Elkeelany contributes to "Engineering Team in a Box" technology

The recent launch of a new computer networking technology means what happened in Las Vegas is not staying in Las Vegas for Tennessee Tech University assistant electrical and computer engineering professor Omar Elkeelany, who played a vital role in developing what's being billed as "an engineering team in a box."

Elkeelany contributed to the WideBand nMU, a hardware device that troubleshoots and manages problems on a computer network. The device, which took worldwide stage in May at a computer networking conference in Las Vegas, enables a computer network to virtually manage itself.

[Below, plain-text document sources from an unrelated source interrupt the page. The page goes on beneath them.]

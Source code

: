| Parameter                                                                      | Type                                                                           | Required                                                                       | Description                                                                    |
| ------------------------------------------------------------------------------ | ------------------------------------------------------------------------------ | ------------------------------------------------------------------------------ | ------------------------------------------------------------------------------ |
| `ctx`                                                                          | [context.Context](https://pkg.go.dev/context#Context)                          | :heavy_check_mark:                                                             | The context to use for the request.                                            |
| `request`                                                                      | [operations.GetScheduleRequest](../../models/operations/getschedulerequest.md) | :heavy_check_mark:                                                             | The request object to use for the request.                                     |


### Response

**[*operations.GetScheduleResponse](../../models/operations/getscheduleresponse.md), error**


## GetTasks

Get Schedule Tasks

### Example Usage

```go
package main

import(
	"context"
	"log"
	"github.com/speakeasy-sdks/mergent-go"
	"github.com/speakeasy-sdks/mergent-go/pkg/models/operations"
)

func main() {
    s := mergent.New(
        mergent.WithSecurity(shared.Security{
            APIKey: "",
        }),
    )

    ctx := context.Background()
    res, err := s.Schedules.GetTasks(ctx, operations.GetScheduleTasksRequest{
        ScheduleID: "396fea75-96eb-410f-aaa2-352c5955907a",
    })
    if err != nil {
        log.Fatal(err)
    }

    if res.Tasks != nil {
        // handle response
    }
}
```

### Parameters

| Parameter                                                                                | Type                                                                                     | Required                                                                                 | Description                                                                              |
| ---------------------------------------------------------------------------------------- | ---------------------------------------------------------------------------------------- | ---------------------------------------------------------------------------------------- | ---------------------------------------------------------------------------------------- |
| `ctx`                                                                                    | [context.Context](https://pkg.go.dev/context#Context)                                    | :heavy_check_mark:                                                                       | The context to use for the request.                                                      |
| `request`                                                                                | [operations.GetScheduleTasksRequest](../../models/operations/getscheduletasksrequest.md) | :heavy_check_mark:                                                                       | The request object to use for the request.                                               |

"Dr. Elkeelany made a significant contribution to the development of this product," said Roger Billings, president of WideBand Corp.

The product, already in use by several businesses, schools and hospitals, protects mission critical networks, those where interruption of service means jobs cannot be performed. One example is in hospitals where heart monitor signals travel through networks. Any interruption, even for a millisecond, could have disastrous consequences.

If the nMu senses hardware failure that could cripple or shut down a network, it immediately reroutes the network without interruption. If the server malfuctions, the nMu switches to a mirrored server. It also monitors all the network cabling and informs a repair team when and where a defect occurs.

According to Billings, Elkeelany was responsible for the router interface, one of the more complex parts of the nMu. The cutting edge development project was the first time the management function of the switch was performed completely in hardware, without the deployment of an embedded processor.

"It's simple in that if you have to manage every switch separately, it's a headache," said Elkeelany. "nMU has a customized hardware chip that is cleverly programmed by software to execute innovative network management functions."

Elkeelany's connection to WideBand Corp. came about while he was working on his doctorate at the University of Missouri. He caught Billings' eye as a student and worked as a consultant for a year after graduation under the company president's direct supervision. Elkeelany joined TTU's faculty in August 2005.

"Dr. Elkeelany is a pretty amazing technologist because he is able to combine theory with a connection to the real world," said Billings. "That kind of combination is invaluable to a university or any organization, including a business."

Elkeelany received his doctorate in electrical engineering from the University of Missouri, Kansas City, and a doctor of research degree from the International Institute of Science and Technology of Independence, Mo.